The same WCS requests, converted in the equivalent psql query and
submitted simultaneously to rasdaman, works fine.
In the log file that I have posted on the mailing list there are a lot messages like
"Preparing request for new connect by resetting old connection"
If I post a series of simultaneous requests, only the last request
received by petascope are served and it seems that the others are
cancelled.
I tried to use the Petascope installed at http://www.earthlook.org/ and
it can serve up to 10 simultaneous requests, mine only one.
Damiano
OS info:
lsb_release -a
LSB
Version: :core-4.0-amd64:core-4.0-noarch:graphics-4.0-amd64:graphics-4.0-noarch:printing-4.0-amd64:printing-4.0-noarch
Distributor ID: Scientific
Description: Scientific Linux release 6.0 (Carbon)
Release: 6.0
Codename: Carbon
gcc —version
gcc (GCC) 4.4.4 20100726 (Red Hat 4.4.4-13)

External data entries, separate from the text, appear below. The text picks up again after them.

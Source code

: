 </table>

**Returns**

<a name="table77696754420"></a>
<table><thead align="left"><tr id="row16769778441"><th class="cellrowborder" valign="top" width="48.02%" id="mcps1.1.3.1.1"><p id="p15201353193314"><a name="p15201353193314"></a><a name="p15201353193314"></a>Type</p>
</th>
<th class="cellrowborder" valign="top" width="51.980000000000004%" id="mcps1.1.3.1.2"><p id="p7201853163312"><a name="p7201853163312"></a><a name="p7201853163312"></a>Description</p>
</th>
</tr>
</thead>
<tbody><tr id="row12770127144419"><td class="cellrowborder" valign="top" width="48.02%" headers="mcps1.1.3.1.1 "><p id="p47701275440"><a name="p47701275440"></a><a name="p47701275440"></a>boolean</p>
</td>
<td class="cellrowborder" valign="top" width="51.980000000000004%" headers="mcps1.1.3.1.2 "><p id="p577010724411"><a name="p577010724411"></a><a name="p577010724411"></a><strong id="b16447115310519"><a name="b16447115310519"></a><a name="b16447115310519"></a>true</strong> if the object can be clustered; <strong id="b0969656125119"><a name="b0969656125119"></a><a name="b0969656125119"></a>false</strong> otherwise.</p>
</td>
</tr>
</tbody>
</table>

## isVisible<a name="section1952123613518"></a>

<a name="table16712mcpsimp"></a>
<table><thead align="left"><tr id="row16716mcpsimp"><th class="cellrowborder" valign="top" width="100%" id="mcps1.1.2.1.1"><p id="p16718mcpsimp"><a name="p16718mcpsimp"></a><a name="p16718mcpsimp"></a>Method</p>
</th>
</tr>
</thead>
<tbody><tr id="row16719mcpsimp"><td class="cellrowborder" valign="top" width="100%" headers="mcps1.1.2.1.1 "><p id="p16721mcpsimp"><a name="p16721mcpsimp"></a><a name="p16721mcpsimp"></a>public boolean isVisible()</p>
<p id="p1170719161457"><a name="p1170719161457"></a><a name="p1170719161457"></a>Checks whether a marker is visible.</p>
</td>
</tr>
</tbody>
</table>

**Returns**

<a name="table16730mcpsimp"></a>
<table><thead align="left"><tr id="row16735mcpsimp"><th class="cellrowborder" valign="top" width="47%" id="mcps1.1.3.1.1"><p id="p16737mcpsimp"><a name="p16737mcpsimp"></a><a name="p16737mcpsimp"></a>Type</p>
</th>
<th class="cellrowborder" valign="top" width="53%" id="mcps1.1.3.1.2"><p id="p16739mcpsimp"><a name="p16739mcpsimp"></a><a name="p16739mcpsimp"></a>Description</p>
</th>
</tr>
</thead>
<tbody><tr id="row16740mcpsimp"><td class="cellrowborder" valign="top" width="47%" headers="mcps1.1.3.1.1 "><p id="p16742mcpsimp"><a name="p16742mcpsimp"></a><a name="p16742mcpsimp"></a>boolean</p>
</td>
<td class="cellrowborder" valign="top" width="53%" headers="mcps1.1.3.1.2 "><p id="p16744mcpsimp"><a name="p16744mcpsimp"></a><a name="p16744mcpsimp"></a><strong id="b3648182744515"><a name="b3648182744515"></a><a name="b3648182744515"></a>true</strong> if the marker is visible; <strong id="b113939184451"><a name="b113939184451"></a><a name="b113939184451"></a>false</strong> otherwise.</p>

Copyright © 2010 Free Software Foundation, Inc.
java -version
java version "1.6.0_22"
OpenJDK Runtime Environment (IcedTea6 1.10.6) (rhel-1.43.1.10.6.el6_2-x86_64)

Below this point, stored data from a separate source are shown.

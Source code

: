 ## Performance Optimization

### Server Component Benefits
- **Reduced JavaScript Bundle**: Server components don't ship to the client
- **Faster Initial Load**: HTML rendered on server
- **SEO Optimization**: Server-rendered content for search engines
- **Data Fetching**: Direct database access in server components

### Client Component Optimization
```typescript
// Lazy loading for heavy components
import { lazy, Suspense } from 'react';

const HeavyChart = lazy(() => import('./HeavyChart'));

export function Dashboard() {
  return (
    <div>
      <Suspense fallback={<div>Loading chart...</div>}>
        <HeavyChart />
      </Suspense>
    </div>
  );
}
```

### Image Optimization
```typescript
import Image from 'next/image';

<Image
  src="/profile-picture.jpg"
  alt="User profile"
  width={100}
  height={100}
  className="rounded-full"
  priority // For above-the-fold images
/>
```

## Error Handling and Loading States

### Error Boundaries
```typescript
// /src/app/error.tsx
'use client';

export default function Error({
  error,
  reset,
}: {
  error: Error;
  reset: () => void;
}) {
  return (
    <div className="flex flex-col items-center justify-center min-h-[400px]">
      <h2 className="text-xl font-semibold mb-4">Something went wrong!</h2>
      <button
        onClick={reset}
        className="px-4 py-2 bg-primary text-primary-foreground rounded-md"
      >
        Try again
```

OpenJDK 64-Bit Server VM (build 20.0-b11, mixed mode)
tomcat6 version
Server version: Apache Tomcat/6.0.24
Server built: December 5 2011 1239
Server number: 6.0.24.0
OS Name: Linux
OS Version: 2.6.32-220.4.1.el6.x86_64
Architecture: amd64
JVM Version: 1.6.0_22-b22
JVM Vendor: Sun Microsystems Inc.
Attachments (7)
Change History (50)
by , 13 years ago
Attachment: | test_parallel_requests.py added |
---|
comment:1 by , 13 years ago
comment:2 by , 13 years ago
Owner: | changed from | to
---|---|
Status: | new → assigned |
by , 13 years ago
Attachment: | rasjQuery.java added |
---|
by , 13 years ago
Attachment: | concurrentRasj.java added |
---|
comment:3 by , 13 years ago
The bug resides in the rasj component of Rasdaman since it can't open multiple connections to the database. This is proven by the attached concurrentRasj.java program which tries to do simultaneous queries to a rasdaman server.
to compile:
javac -cp rasj.jar concurrentRasj.java rasjQuery.java
to run:
java -cp rasj.jar:./ concurrentRasj numThreads
If numThreads is set to one (one simultaneous query) the program runs without errors. But if numThreads is set to a number bigger than 1 (even 2) only one connection is opened and the rest of the connections fail to open, ie. the call to rasj.rnp.RasImplementation.openDB() fails and throws an exception.
comment:4 by , 13 years ago
That's not good, did you discover why and how it could be fixed? I guess there's some static connection object.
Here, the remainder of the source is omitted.